3. Dismissing these theories, we return to our own definition of happiness. We do not necessarily make life synonymous with happiness by attributing happiness to a living being. Otherwise, we would be implying that all living beings can achieve it, and we would be admitting to real complete enjoyment thereof all those who possessed that union and identity which all living beings are naturally capable of possessing. Finally, it would be difficult to grant this privilege to the reasonable being, while refusing it to the brute; for both equally possess life. They should, therefore, be capable of achieving happiness—for, on this hypothesis, happiness could be no more than a kind of life. Consequently, the philosophers who make it consist in the rational life, not in the life common to all beings, do not perceive that they implicitly suppose that happiness is something different from life. They are then obliged to say that happiness resides in a pure quality, in the rational faculty. But the subject (to which they should refer happiness) is the rational life, since happiness can belong only to the totality (of life joined to reason). They therefore, really limit the life they speak of to a certain kind of life; not that they have the right to consider these two kinds of life (life in general, and rational life) as being ranked alike, as both members of a single division would be, but another kind of distinction might be established between them, such as when we say that one thing is prior, and the other posterior.
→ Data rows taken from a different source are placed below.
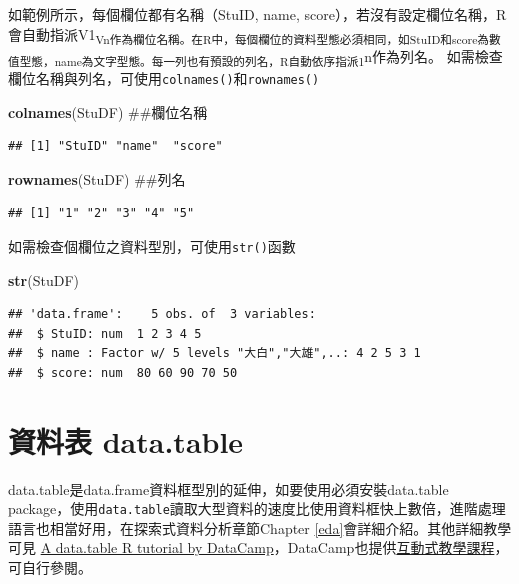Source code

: \documentclass[]{book}
\newenvironment{Shaded}{\begin{snugshade}}{\end{snugshade}}
\newcommand{\KeywordTok}[1]{\textcolor[rgb]{0.13,0.29,0.53}{\textbf{{#1}}}}
\newcommand{\NormalTok}[1]{{#1}}
\theoremstyle{definition}
\theoremstyle{definition}
\theoremstyle{remark}
\begin{document}
如範例所示，每個欄位都有名稱（StuID, name,
score），若沒有設定欄位名稱，R會自動指派V1\textsubscript{Vn作為欄位名稱。在R中，每個欄位的資料型態必須相同，如StuID和score為數值型態，name為文字型態。每一列也有預設的列名，R自動依序指派1}n作為列名。
如需檢查欄位名稱與列名，可使用\texttt{colnames()}和\texttt{rownames()}

\begin{Shaded}
\begin{Highlighting}[]
\KeywordTok{colnames}\NormalTok{(StuDF) ##欄位名稱}
\end{Highlighting}
\end{Shaded}

\begin{verbatim}
## [1] "StuID" "name"  "score"
\end{verbatim}

\begin{Shaded}
\begin{Highlighting}[]
\KeywordTok{rownames}\NormalTok{(StuDF) ##列名}
\end{Highlighting}
\end{Shaded}

\begin{verbatim}
## [1] "1" "2" "3" "4" "5"
\end{verbatim}

如需檢查個欄位之資料型別，可使用\texttt{str()}函數

\begin{Shaded}
\begin{Highlighting}[]
\KeywordTok{str}\NormalTok{(StuDF) }
\end{Highlighting}
\end{Shaded}

\begin{verbatim}
## 'data.frame':    5 obs. of  3 variables:
##  $ StuID: num  1 2 3 4 5
##  $ name : Factor w/ 5 levels "大白","大雄",..: 4 2 5 3 1
##  $ score: num  80 60 90 70 50
\end{verbatim}

\section{資料表 data.table}\label{-data.table}

data.table是data.frame資料框型別的延伸，如要使用必須安裝data.table
\citep{R-data.table}
package，使用\texttt{data.table}讀取大型資料的速度比使用資料框快上數倍，進階處理語言也相當好用，在探索式資料分析章節Chapter
\ref{eda}會詳細介紹。其他詳細教學可見
\href{https://www.datacamp.com/community/tutorials/data-table-r-tutorial\#gs.vzMYa_k}{A
data.table R tutorial by
DataCamp}，DataCamp也提供\href{https://www.datacamp.com/courses/data-table-data-manipulation-r-tutorial}{互動式教學課程}，可自行參閱。
\end{document}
Since “life” may be understood in different senses, and as it possesses different degrees, and since by mere verbal similarity life may be equally predicated of plants and of irrational animals, and since its differences consist in being more or less complete, analogy demands a similar treatment of “living well.” If, by its life, a being be the irrtage of some other being, by its happiness it will also be the image of the happiness of this other being. If happiness be the privilege of complete life, the being that possesses a complete life will also alone possess happiness; for it possesses what is best since, in the order of these existences, the best is possession of the essence (being) and perfection of life. Consequently, the Good is not anything incidental, for no subject could owe its good to a quality that would be derived from elsewhere. What indeed could be added to complete life, to render it excellent ?
THE GOOD CONSISTS IN INTELLIGENCE.
Our own definition of the Good, interested as we are not in its cause, but in its essence, is that the perfect life, that is genuine and real, consists in intelligence. The other kinds of life are imperfect. They offer no more than the image of life. They are not Life in its fulness and purity. As we have often said they are not life, rather than its contrary. In one word, since all living beings are derived from one and the same Principle, and since they do not possess an equal degree of life, this principle must necessarily be the primary Life, and perfectness.